Source data
*****

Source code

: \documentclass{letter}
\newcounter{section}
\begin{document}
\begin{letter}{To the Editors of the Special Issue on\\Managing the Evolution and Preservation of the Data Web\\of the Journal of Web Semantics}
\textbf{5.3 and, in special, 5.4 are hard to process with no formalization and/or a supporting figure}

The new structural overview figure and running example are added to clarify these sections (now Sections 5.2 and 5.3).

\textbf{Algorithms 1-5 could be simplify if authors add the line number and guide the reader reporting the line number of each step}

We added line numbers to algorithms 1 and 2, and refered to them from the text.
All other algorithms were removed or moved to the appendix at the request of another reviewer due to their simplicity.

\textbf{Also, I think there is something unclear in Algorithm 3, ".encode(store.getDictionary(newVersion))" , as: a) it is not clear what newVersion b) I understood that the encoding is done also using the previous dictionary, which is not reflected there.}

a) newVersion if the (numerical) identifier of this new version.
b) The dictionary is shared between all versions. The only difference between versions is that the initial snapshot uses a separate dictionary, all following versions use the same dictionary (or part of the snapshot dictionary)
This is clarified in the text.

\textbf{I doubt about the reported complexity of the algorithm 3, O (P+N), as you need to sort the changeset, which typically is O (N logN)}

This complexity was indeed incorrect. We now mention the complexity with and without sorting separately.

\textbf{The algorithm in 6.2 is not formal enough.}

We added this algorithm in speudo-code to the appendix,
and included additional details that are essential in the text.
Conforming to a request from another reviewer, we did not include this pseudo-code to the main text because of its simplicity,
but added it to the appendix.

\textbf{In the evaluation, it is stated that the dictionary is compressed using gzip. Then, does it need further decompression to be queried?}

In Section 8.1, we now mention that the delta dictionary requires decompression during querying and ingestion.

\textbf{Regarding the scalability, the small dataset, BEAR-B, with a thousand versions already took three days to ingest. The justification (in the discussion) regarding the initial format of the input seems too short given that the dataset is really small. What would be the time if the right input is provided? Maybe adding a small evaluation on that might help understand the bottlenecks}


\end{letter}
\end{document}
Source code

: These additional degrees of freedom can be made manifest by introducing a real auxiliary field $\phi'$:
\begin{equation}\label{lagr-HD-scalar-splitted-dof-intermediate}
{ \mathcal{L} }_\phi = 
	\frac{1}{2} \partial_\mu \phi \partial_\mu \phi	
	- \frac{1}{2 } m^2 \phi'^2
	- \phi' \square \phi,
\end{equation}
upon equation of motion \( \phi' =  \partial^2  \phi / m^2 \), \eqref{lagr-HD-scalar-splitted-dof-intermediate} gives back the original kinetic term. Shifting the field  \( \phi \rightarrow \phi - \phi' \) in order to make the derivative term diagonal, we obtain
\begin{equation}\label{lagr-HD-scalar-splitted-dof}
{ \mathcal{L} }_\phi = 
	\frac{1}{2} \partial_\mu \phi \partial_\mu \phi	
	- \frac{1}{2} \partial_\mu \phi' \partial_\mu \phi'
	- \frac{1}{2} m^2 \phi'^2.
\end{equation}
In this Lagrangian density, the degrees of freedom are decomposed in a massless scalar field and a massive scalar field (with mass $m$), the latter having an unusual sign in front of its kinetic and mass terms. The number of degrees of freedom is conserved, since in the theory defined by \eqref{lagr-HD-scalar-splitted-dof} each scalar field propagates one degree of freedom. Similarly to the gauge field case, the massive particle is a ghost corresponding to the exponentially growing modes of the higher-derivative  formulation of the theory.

*****

### Problem requirements
Transcribe all of the records exactly.

### Response to this exercise
Source code

: \documentclass{letter}
\newcounter{section}
\begin{document}
\begin{letter}{To the Editors of the Special Issue on\\Managing the Evolution and Preservation of the Data Web\\of the Journal of Web Semantics}
\textbf{5.3 and, in special, 5.4 are hard to process with no formalization and/or a supporting figure}

The new structural overview figure and running example are added to clarify these sections (now Sections 5.2 and 5.3).

\textbf{Algorithms 1-5 could be simplify if authors add the line number and guide the reader reporting the line number of each step}

We added line numbers to algorithms 1 and 2, and refered to them from the text.
All other algorithms were removed or moved to the appendix at the request of another reviewer due to their simplicity.

\textbf{Also, I think there is something unclear in Algorithm 3, ".encode(store.getDictionary(newVersion))" , as: a) it is not clear what newVersion b) I understood that the encoding is done also using the previous dictionary, which is not reflected there.}

a) newVersion if the (numerical) identifier of this new version.
b) The dictionary is shared between all versions. The only difference between versions is that the initial snapshot uses a separate dictionary, all following versions use the same dictionary (or part of the snapshot dictionary)
This is clarified in the text.

\textbf{I doubt about the reported complexity of the algorithm 3, O (P+N), as you need to sort the changeset, which typically is O (N logN)}

This complexity was indeed incorrect. We now mention the complexity with and without sorting separately.

\textbf{The algorithm in 6.2 is not formal enough.}

We added this algorithm in speudo-code to the appendix,
and included additional details that are essential in the text.
Conforming to a request from another reviewer, we did not include this pseudo-code to the main text because of its simplicity,
but added it to the appendix.

\textbf{In the evaluation, it is stated that the dictionary is compressed using gzip. Then, does it need further decompression to be queried?}

In Section 8.1, we now mention that the delta dictionary requires decompression during querying and ingestion.

\textbf{Regarding the scalability, the small dataset, BEAR-B, with a thousand versions already took three days to ingest. The justification (in the discussion) regarding the initial format of the input seems too short given that the dataset is really small. What would be the time if the right input is provided? Maybe adding a small evaluation on that might help understand the bottlenecks}


\end{letter}
\end{document}
Source code

: These additional degrees of freedom can be made manifest by introducing a real auxiliary field $\phi'$:
\begin{equation}\label{lagr-HD-scalar-splitted-dof-intermediate}
{ \mathcal{L} }_\phi = 
	\frac{1}{2} \partial_\mu \phi \partial_\mu \phi	
	- \frac{1}{2 } m^2 \phi'^2
	- \phi' \square \phi,
\end{equation}
upon equation of motion \( \phi' =  \partial^2  \phi / m^2 \), \eqref{lagr-HD-scalar-splitted-dof-intermediate} gives back the original kinetic term. Shifting the field  \( \phi \rightarrow \phi - \phi' \) in order to make the derivative term diagonal, we obtain
\begin{equation}\label{lagr-HD-scalar-splitted-dof}
{ \mathcal{L} }_\phi = 
	\frac{1}{2} \partial_\mu \phi \partial_\mu \phi	
	- \frac{1}{2} \partial_\mu \phi' \partial_\mu \phi'
	- \frac{1}{2} m^2 \phi'^2.
\end{equation}
In this Lagrangian density, the degrees of freedom are decomposed in a massless scalar field and a massive scalar field (with mass $m$), the latter having an unusual sign in front of its kinetic and mass terms. The number of degrees of freedom is conserved, since in the theory defined by \eqref{lagr-HD-scalar-splitted-dof} each scalar field propagates one degree of freedom. Similarly to the gauge field case, the massive particle is a ghost corresponding to the exponentially growing modes of the higher-derivative  formulation of the theory.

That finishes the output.